With that said, I apologize for raging out, Maria Lloyd. I let my emotions get the best of me. I blew up your mentions on Twitter. I said your essay was “irresponsible, irrelevant, and incorrect.” I suggested that you pursue another profession. I said that shaming single mothers for page hits under the guise of fake concern was the equivalent of shitting in someone’s mouth, You Tubing it, and asking for a tip after. Before I came for your neck, I went after your colleague (and co-writer of this post), Dr. Boyce Watkins, calling him a “misogynistic, foot-shuffling moron” for pimping black pathology porn. I also called him a “bully, a fraud, and a hack” and laughed when someone said he was “a doctor of fuck shit and Crown Royal bags.” I feel awful because that’s an insult to real doctors of fuck shit and Crown Royal bags. And I really shouldn’t have told you to seek another profession because we need people like you, Dr. Watkins, and other professional black pathology pimps (Hi, Jason Whitlock!) to be shining examples of what not to do.

It’s important, Maria Lloyd, that you remain here on the front lines, parroting patriarchal bullshit like “ERMAGERD THE BLACK FAMILY IS IN SHAMBLES BECAUSE YOU’RE A FILTHY WHORE” because that’s what we need. We don’t need better policies that ensure the success of Ms. Fields or women like her. We don’t need to offer genuine support. No, no. We just need to berate them for not keeping their legs closed to all the wrong dudes. I’m sure you’ve made ALL the right decisions to make sure you never become a single mom, right? Wait, I shouldn’t be so presumptuous; you and Dr. Crown Royal Bag are better at being presumptuous windbags than I can ever hope to be.

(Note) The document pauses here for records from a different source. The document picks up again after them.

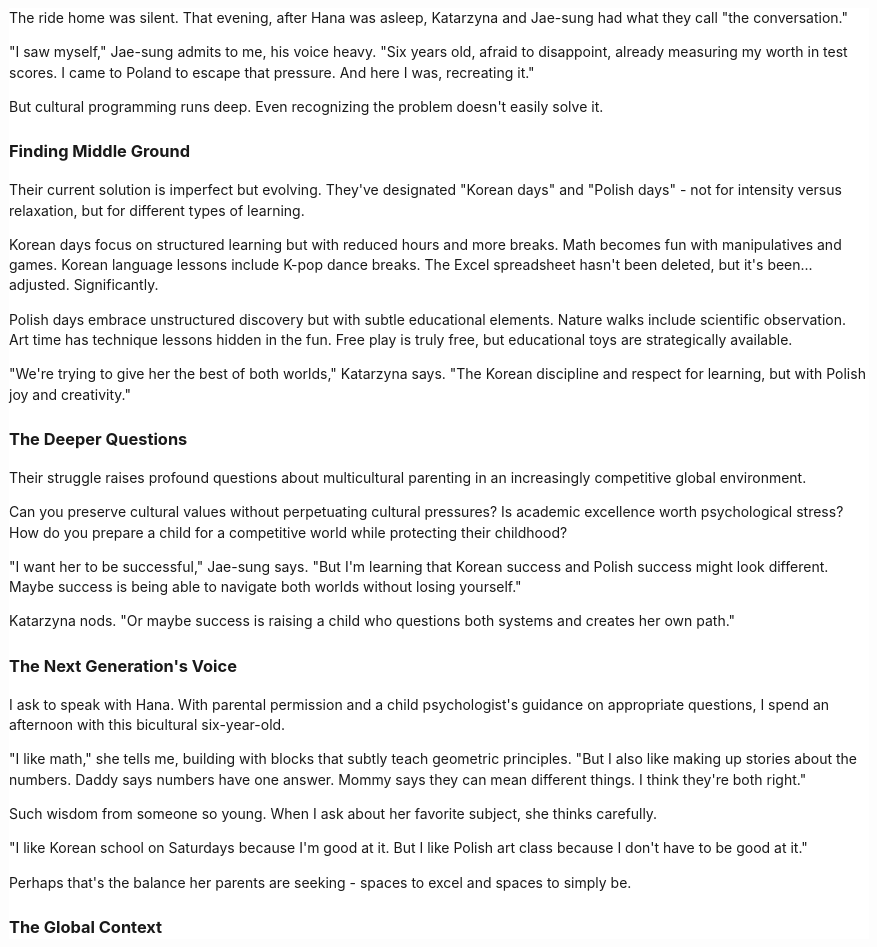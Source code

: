 The ride home was silent. That evening, after Hana was asleep, Katarzyna and Jae-sung had what they call "the conversation."

"I saw myself," Jae-sung admits to me, his voice heavy. "Six years old, afraid to disappoint, already measuring my worth in test scores. I came to Poland to escape that pressure. And here I was, recreating it."

But cultural programming runs deep. Even recognizing the problem doesn't easily solve it.

### Finding Middle Ground

Their current solution is imperfect but evolving. They've designated "Korean days" and "Polish days" - not for intensity versus relaxation, but for different types of learning.

Korean days focus on structured learning but with reduced hours and more breaks. Math becomes fun with manipulatives and games. Korean language lessons include K-pop dance breaks. The Excel spreadsheet hasn't been deleted, but it's been... adjusted. Significantly.

Polish days embrace unstructured discovery but with subtle educational elements. Nature walks include scientific observation. Art time has technique lessons hidden in the fun. Free play is truly free, but educational toys are strategically available.

"We're trying to give her the best of both worlds," Katarzyna says. "The Korean discipline and respect for learning, but with Polish joy and creativity."

### The Deeper Questions

Their struggle raises profound questions about multicultural parenting in an increasingly competitive global environment.

Can you preserve cultural values without perpetuating cultural pressures? Is academic excellence worth psychological stress? How do you prepare a child for a competitive world while protecting their childhood?

"I want her to be successful," Jae-sung says. "But I'm learning that Korean success and Polish success might look different. Maybe success is being able to navigate both worlds without losing yourself."

Katarzyna nods. "Or maybe success is raising a child who questions both systems and creates her own path."

### The Next Generation's Voice

I ask to speak with Hana. With parental permission and a child psychologist's guidance on appropriate questions, I spend an afternoon with this bicultural six-year-old.

"I like math," she tells me, building with blocks that subtly teach geometric principles. "But I also like making up stories about the numbers. Daddy says numbers have one answer. Mommy says they can mean different things. I think they're both right."

Such wisdom from someone so young. When I ask about her favorite subject, she thinks carefully.

"I like Korean school on Saturdays because I'm good at it. But I like Polish art class because I don't have to be good at it."

Perhaps that's the balance her parents are seeking - spaces to excel and spaces to simply be.

### The Global Context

I would point to recent statistics showing that black motherhood is actually on the decline and that “unmarried” doesn’t necessarily mean “unpartnered” because there are plenty of queer black moms out here in healthy relationships. I would even point to the numerous studies showing that economics–not marital status–is to blame for the number of black moms living in poverty. But who needs all those pesky facts when you’ve got a forum to promote? “A Politically Incorrect Conversation About Saving Our Community?” Oooh. So edgy. I’m sure it’ll make Sean Hannity cream in his Jockeys.

So, I thank you–both of you–for making me realize just how important it is to stand up and use my voice. Thank you for reminding me of how valuable people like Tanya Fields and Melissa Harris Perry are, because while you are wasting bandwidth and keystrokes to attack them, they’re out here changing fucking LIVES. They are doing the work you think you’re doing. Thank you for making Hood Feminism necessary.

Also, when we say #openseasononblackgirlsisover? We mean it. Don’t come for us unless we send for you.